He’s Made A Little List


As someday it may happen
An election we must hold
I’ve got a little list
It’s not a little list
Of the lies and utter falsehoods
That this Romney chap has told
Which must not be dismissed
They cannot be dismissed

Sadly, I don’t have time right now to complete the Mikado list song–might have to revisit this concept, or just let you do it. But the list itself is now in the neighborhood of 700 documented lies, in weekly installments by Steve Benen each Friday on the Maddow Blog. You can find the 35th installment of the list here. It has links to all the previous versions.
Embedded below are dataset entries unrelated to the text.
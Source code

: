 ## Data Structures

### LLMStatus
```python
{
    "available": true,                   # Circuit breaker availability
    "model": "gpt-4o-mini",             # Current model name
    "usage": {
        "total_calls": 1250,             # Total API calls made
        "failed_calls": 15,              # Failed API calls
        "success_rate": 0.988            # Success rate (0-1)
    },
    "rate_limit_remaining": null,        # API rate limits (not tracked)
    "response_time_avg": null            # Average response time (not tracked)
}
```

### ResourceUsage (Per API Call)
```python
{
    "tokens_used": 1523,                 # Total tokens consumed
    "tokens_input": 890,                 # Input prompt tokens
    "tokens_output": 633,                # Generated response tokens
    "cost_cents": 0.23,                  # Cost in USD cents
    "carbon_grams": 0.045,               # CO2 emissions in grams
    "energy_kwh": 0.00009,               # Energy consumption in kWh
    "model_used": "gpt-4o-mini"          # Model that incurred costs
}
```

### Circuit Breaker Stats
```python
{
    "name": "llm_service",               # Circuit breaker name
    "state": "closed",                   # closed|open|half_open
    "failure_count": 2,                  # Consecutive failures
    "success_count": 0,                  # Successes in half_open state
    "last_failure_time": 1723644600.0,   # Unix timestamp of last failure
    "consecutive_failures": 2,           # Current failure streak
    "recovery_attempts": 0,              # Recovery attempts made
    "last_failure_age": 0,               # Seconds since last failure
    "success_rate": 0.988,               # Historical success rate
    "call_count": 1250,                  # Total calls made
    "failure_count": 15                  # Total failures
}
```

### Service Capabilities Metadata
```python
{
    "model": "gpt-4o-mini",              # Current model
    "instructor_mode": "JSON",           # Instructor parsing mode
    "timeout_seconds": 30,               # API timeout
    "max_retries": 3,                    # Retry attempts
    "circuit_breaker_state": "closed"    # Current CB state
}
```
(Their standards are a bit stricter than mine–repetitions of the same lie on different occasions counts for them, and some of the lies are, I think, open to interpretation, although an honest observer would have to admit that Romney is at minimum stretching the truth beyond its capacity to recover. With my looser standards, you’d only have perhaps a couple hundred unique lies being told. Which is still plenty of grist for the lyrical mill.)

Comments

  1. Johnny Vector says

    There’s the seven hundred billion never cut from Medicare,
    And the freeloaders and moochers for whose lives he shows such care.
    There’s Obamacare, he’ll kill it dead and leave it in the grass
    (Well, except for all the bits that look like what he had in Mass.)
    And the factories that closed and all the workers on the street
    From the policies when Bush was in the presidential seat.
    Mitt would never lie about when he was CEO of Bain,
    His tax history’s as open as the windows on a plane.
    There’s Iraq that’s in his head which is as hard as Vishnu Schist,
    And it must not be dismissed,
    It cannot be dismissed.

  2. martin_z says

    It’s only a semantic query – but if you can only identify 200 or so lies, whereas they can identify seven hundred, then surely their standards of what defines a lie are looser that yours, not stricter?

  3. Cuttlefish says

    I could see the argument either way. If you repeat the same lie ten times, is that, strictly speaking, ten lies? Or is it, strictly speaking, one lie ten times? They go with the former, I go with the latter, but with the former sense of “strictly”.